» Exercise requirements:
Find every line below with the string "record" and pick it out.

» Provided data:

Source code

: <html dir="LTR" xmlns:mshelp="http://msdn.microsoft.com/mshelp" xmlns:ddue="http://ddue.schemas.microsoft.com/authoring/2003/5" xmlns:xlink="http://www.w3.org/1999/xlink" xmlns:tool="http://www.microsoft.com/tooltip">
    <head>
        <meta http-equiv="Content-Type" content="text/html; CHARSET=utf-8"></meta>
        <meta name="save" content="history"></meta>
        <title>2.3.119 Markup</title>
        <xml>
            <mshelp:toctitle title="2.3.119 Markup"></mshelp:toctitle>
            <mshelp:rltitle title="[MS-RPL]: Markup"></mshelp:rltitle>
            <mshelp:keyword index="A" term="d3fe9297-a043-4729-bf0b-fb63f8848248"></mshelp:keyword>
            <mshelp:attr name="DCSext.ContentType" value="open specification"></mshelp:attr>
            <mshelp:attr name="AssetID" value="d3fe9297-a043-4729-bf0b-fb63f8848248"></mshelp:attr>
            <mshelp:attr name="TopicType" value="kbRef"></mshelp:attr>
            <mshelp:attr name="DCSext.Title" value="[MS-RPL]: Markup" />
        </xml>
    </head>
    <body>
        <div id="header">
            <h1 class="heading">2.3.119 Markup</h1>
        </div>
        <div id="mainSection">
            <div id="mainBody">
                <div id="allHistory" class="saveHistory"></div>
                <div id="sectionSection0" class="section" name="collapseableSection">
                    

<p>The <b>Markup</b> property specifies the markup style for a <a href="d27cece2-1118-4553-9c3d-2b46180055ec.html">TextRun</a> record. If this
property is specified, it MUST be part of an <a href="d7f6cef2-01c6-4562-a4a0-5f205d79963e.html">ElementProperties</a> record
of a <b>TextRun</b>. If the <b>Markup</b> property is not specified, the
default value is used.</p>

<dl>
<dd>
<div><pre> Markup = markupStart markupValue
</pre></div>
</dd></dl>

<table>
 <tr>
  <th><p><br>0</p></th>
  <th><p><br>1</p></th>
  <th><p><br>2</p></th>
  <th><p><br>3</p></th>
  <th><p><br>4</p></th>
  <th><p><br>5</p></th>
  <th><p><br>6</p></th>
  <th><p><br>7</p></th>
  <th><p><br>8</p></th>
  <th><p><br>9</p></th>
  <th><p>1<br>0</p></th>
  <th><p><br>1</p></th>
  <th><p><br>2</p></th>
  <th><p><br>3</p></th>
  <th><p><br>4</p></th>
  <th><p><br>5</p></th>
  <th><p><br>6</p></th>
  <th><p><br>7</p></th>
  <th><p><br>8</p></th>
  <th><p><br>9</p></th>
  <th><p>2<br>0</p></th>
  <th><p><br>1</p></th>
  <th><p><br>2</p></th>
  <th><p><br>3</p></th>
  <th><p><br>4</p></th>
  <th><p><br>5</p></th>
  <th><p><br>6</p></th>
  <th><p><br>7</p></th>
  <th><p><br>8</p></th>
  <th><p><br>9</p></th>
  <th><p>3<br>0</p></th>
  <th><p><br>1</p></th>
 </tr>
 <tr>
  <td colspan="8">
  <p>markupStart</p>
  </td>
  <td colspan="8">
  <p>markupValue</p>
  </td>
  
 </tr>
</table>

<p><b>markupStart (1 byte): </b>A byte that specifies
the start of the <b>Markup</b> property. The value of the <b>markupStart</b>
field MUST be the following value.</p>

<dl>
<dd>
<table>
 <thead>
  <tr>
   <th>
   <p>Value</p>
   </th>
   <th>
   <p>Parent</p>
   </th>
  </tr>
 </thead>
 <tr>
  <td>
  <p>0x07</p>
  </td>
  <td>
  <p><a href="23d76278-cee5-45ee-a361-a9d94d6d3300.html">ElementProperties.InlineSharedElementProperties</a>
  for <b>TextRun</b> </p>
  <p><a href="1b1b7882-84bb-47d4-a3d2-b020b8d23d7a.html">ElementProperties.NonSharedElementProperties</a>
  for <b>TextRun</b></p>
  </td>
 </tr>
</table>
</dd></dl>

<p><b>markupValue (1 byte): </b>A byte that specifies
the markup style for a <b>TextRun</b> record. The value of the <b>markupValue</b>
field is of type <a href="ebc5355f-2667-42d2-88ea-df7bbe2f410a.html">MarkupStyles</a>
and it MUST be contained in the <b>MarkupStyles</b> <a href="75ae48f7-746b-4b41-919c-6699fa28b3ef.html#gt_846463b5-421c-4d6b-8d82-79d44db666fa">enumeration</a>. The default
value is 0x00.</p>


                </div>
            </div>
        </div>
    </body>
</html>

» Task response:
<p>The <b>Markup</b> property specifies the markup style for a <a href="d27cece2-1118-4553-9c3d-2b46180055ec.html">TextRun</a> record. If this
property is specified, it MUST be part of an <a href="d7f6cef2-01c6-4562-a4a0-5f205d79963e.html">ElementProperties</a> record
the markup style for a <b>TextRun</b> record. The value of the <b>markupValue</b>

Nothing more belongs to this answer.